Task to carry out → Every entry below needs to be repeated exactly as written.

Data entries

>>>

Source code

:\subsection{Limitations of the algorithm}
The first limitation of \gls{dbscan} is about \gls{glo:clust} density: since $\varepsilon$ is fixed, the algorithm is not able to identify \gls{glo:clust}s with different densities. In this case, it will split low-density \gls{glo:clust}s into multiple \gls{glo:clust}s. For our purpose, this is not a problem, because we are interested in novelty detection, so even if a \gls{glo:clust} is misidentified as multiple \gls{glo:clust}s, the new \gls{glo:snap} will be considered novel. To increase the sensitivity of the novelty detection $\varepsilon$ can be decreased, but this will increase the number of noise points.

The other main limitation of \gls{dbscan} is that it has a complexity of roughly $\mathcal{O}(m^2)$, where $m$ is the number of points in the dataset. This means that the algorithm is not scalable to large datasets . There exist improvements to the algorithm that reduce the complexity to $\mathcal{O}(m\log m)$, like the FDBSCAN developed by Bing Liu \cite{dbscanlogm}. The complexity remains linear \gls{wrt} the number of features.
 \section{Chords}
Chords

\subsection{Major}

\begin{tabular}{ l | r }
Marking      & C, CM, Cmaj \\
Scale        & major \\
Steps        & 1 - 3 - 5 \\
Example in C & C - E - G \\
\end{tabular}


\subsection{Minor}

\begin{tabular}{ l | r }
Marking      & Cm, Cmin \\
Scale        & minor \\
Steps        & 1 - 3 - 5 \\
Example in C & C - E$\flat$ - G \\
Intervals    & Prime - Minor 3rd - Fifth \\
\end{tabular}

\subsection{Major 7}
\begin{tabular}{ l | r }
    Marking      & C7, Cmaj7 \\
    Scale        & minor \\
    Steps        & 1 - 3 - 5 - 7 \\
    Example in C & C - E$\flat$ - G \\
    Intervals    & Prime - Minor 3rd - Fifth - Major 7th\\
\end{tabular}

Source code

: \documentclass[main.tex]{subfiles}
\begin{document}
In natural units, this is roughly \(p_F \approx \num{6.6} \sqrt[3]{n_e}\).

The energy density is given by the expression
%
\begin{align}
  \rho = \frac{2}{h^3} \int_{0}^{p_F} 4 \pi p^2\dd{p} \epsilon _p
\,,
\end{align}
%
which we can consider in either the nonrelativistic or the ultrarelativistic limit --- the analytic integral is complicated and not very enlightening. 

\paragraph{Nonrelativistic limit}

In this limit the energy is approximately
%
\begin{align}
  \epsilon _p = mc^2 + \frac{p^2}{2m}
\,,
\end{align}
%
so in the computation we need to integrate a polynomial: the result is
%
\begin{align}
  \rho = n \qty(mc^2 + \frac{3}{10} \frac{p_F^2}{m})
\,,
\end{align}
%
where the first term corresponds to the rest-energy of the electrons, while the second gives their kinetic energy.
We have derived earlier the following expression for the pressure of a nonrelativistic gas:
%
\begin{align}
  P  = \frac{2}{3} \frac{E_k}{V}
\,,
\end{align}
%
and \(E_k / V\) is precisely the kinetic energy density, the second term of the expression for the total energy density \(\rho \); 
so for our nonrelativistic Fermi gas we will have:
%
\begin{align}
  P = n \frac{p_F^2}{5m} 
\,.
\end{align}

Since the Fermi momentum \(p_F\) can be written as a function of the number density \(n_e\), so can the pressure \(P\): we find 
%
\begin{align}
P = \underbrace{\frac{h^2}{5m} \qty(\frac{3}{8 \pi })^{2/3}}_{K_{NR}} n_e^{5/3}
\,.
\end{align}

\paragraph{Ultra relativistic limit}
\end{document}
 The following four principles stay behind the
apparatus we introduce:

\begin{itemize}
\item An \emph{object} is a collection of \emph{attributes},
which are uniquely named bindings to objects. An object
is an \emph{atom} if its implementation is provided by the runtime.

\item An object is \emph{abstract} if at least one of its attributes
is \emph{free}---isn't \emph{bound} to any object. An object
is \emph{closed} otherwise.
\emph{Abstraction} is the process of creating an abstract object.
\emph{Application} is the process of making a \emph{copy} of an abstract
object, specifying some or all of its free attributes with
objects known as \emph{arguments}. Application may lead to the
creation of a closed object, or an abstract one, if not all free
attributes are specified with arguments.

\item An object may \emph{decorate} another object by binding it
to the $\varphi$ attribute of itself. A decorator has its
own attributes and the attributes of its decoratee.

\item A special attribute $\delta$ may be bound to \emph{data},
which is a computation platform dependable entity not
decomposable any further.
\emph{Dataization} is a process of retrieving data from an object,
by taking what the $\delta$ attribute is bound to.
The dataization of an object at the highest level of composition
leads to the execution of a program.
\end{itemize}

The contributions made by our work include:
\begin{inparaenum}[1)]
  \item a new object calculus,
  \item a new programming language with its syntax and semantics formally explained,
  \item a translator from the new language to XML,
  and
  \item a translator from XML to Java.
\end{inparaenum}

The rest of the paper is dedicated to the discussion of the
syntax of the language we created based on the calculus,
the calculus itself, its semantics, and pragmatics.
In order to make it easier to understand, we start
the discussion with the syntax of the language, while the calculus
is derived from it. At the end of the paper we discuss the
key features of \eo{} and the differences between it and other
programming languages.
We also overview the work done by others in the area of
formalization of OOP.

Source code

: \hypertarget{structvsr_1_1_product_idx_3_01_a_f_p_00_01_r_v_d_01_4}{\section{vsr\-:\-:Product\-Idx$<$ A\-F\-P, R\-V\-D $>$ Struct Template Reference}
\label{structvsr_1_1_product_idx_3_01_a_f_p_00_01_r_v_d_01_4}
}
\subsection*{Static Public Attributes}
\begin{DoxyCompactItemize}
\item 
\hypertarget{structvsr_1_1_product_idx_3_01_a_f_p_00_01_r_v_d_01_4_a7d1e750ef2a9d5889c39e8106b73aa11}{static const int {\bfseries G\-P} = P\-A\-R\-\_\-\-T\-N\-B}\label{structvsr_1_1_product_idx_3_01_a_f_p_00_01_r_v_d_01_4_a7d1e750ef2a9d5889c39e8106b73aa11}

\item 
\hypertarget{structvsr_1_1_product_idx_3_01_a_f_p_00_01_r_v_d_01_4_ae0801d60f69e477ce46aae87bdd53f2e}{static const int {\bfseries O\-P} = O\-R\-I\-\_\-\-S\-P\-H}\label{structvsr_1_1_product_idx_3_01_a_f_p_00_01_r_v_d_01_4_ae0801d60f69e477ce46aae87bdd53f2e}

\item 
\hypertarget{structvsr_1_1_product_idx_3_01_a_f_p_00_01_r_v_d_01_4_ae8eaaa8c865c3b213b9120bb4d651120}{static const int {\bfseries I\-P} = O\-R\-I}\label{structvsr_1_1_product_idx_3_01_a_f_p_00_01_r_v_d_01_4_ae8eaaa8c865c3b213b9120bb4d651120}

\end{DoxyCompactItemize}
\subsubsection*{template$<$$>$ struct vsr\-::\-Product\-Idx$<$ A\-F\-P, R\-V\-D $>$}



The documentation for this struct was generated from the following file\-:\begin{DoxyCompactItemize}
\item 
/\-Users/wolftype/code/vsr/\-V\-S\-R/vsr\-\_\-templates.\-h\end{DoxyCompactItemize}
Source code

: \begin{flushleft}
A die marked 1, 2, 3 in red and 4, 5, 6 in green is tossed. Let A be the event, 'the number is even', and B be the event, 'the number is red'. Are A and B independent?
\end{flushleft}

<<<

Task response →
Source code

:\subsection{Limitations of the algorithm}
The first limitation of \gls{dbscan} is about \gls{glo:clust} density: since $\varepsilon$ is fixed, the algorithm is not able to identify \gls{glo:clust}s with different densities. In this case, it will split low-density \gls{glo:clust}s into multiple \gls{glo:clust}s. For our purpose, this is not a problem, because we are interested in novelty detection, so even if a \gls{glo:clust} is misidentified as multiple \gls{glo:clust}s, the new \gls{glo:snap} will be considered novel. To increase the sensitivity of the novelty detection $\varepsilon$ can be decreased, but this will increase the number of noise points.

The other main limitation of \gls{dbscan} is that it has a complexity of roughly $\mathcal{O}(m^2)$, where $m$ is the number of points in the dataset. This means that the algorithm is not scalable to large datasets . There exist improvements to the algorithm that reduce the complexity to $\mathcal{O}(m\log m)$, like the FDBSCAN developed by Bing Liu \cite{dbscanlogm}. The complexity remains linear \gls{wrt} the number of features.
 \section{Chords}
Chords

\subsection{Major}

\begin{tabular}{ l | r }
Marking      & C, CM, Cmaj \\
Scale        & major \\
Steps        & 1 - 3 - 5 \\
Example in C & C - E - G \\
\end{tabular}


\subsection{Minor}

\begin{tabular}{ l | r }
Marking      & Cm, Cmin \\
Scale        & minor \\
Steps        & 1 - 3 - 5 \\
Example in C & C - E$\flat$ - G \\
Intervals    & Prime - Minor 3rd - Fifth \\
\end{tabular}

\subsection{Major 7}
\begin{tabular}{ l | r }
    Marking      & C7, Cmaj7 \\
    Scale        & minor \\
    Steps        & 1 - 3 - 5 - 7 \\
    Example in C & C - E$\flat$ - G \\
    Intervals    & Prime - Minor 3rd - Fifth - Major 7th\\
\end{tabular}

Source code

: \documentclass[main.tex]{subfiles}
\begin{document}
In natural units, this is roughly \(p_F \approx \num{6.6} \sqrt[3]{n_e}\).

The energy density is given by the expression
%
\begin{align}
  \rho = \frac{2}{h^3} \int_{0}^{p_F} 4 \pi p^2\dd{p} \epsilon _p
\,,
\end{align}
%
which we can consider in either the nonrelativistic or the ultrarelativistic limit --- the analytic integral is complicated and not very enlightening. 

\paragraph{Nonrelativistic limit}

In this limit the energy is approximately
%
\begin{align}
  \epsilon _p = mc^2 + \frac{p^2}{2m}
\,,
\end{align}
%
so in the computation we need to integrate a polynomial: the result is
%
\begin{align}
  \rho = n \qty(mc^2 + \frac{3}{10} \frac{p_F^2}{m})
\,,
\end{align}
%
where the first term corresponds to the rest-energy of the electrons, while the second gives their kinetic energy.
We have derived earlier the following expression for the pressure of a nonrelativistic gas:
%
\begin{align}
  P  = \frac{2}{3} \frac{E_k}{V}
\,,
\end{align}
%
and \(E_k / V\) is precisely the kinetic energy density, the second term of the expression for the total energy density \(\rho \); 
so for our nonrelativistic Fermi gas we will have:
%
\begin{align}
  P = n \frac{p_F^2}{5m} 
\,.
\end{align}

Since the Fermi momentum \(p_F\) can be written as a function of the number density \(n_e\), so can the pressure \(P\): we find 
%
\begin{align}
P = \underbrace{\frac{h^2}{5m} \qty(\frac{3}{8 \pi })^{2/3}}_{K_{NR}} n_e^{5/3}
\,.
\end{align}

\paragraph{Ultra relativistic limit}
\end{document}
 The following four principles stay behind the
apparatus we introduce:

\begin{itemize}
\item An \emph{object} is a collection of \emph{attributes},
which are uniquely named bindings to objects. An object
is an \emph{atom} if its implementation is provided by the runtime.

\item An object is \emph{abstract} if at least one of its attributes
is \emph{free}---isn't \emph{bound} to any object. An object
is \emph{closed} otherwise.
\emph{Abstraction} is the process of creating an abstract object.
\emph{Application} is the process of making a \emph{copy} of an abstract
object, specifying some or all of its free attributes with
objects known as \emph{arguments}. Application may lead to the
creation of a closed object, or an abstract one, if not all free
attributes are specified with arguments.

\item An object may \emph{decorate} another object by binding it
to the $\varphi$ attribute of itself. A decorator has its
own attributes and the attributes of its decoratee.

\item A special attribute $\delta$ may be bound to \emph{data},
which is a computation platform dependable entity not
decomposable any further.
\emph{Dataization} is a process of retrieving data from an object,
by taking what the $\delta$ attribute is bound to.
The dataization of an object at the highest level of composition
leads to the execution of a program.
\end{itemize}

The contributions made by our work include:
\begin{inparaenum}[1)]
  \item a new object calculus,
  \item a new programming language with its syntax and semantics formally explained,
  \item a translator from the new language to XML,
  and
  \item a translator from XML to Java.
\end{inparaenum}

The rest of the paper is dedicated to the discussion of the
syntax of the language we created based on the calculus,
the calculus itself, its semantics, and pragmatics.
In order to make it easier to understand, we start
the discussion with the syntax of the language, while the calculus
is derived from it. At the end of the paper we discuss the
key features of \eo{} and the differences between it and other
programming languages.
We also overview the work done by others in the area of
formalization of OOP.

Source code

: \hypertarget{structvsr_1_1_product_idx_3_01_a_f_p_00_01_r_v_d_01_4}{\section{vsr\-:\-:Product\-Idx$<$ A\-F\-P, R\-V\-D $>$ Struct Template Reference}
\label{structvsr_1_1_product_idx_3_01_a_f_p_00_01_r_v_d_01_4}
}
\subsection*{Static Public Attributes}
\begin{DoxyCompactItemize}
\item 
\hypertarget{structvsr_1_1_product_idx_3_01_a_f_p_00_01_r_v_d_01_4_a7d1e750ef2a9d5889c39e8106b73aa11}{static const int {\bfseries G\-P} = P\-A\-R\-\_\-\-T\-N\-B}\label{structvsr_1_1_product_idx_3_01_a_f_p_00_01_r_v_d_01_4_a7d1e750ef2a9d5889c39e8106b73aa11}

\item 
\hypertarget{structvsr_1_1_product_idx_3_01_a_f_p_00_01_r_v_d_01_4_ae0801d60f69e477ce46aae87bdd53f2e}{static const int {\bfseries O\-P} = O\-R\-I\-\_\-\-S\-P\-H}\label{structvsr_1_1_product_idx_3_01_a_f_p_00_01_r_v_d_01_4_ae0801d60f69e477ce46aae87bdd53f2e}

\item 
\hypertarget{structvsr_1_1_product_idx_3_01_a_f_p_00_01_r_v_d_01_4_ae8eaaa8c865c3b213b9120bb4d651120}{static const int {\bfseries I\-P} = O\-R\-I}\label{structvsr_1_1_product_idx_3_01_a_f_p_00_01_r_v_d_01_4_ae8eaaa8c865c3b213b9120bb4d651120}

\end{DoxyCompactItemize}
\subsubsection*{template$<$$>$ struct vsr\-::\-Product\-Idx$<$ A\-F\-P, R\-V\-D $>$}



The documentation for this struct was generated from the following file\-:\begin{DoxyCompactItemize}
\item 
/\-Users/wolftype/code/vsr/\-V\-S\-R/vsr\-\_\-templates.\-h\end{DoxyCompactItemize}
Source code

: \begin{flushleft}
A die marked 1, 2, 3 in red and 4, 5, 6 in green is tossed. Let A be the event, 'the number is even', and B be the event, 'the number is red'. Are A and B independent?
\end{flushleft}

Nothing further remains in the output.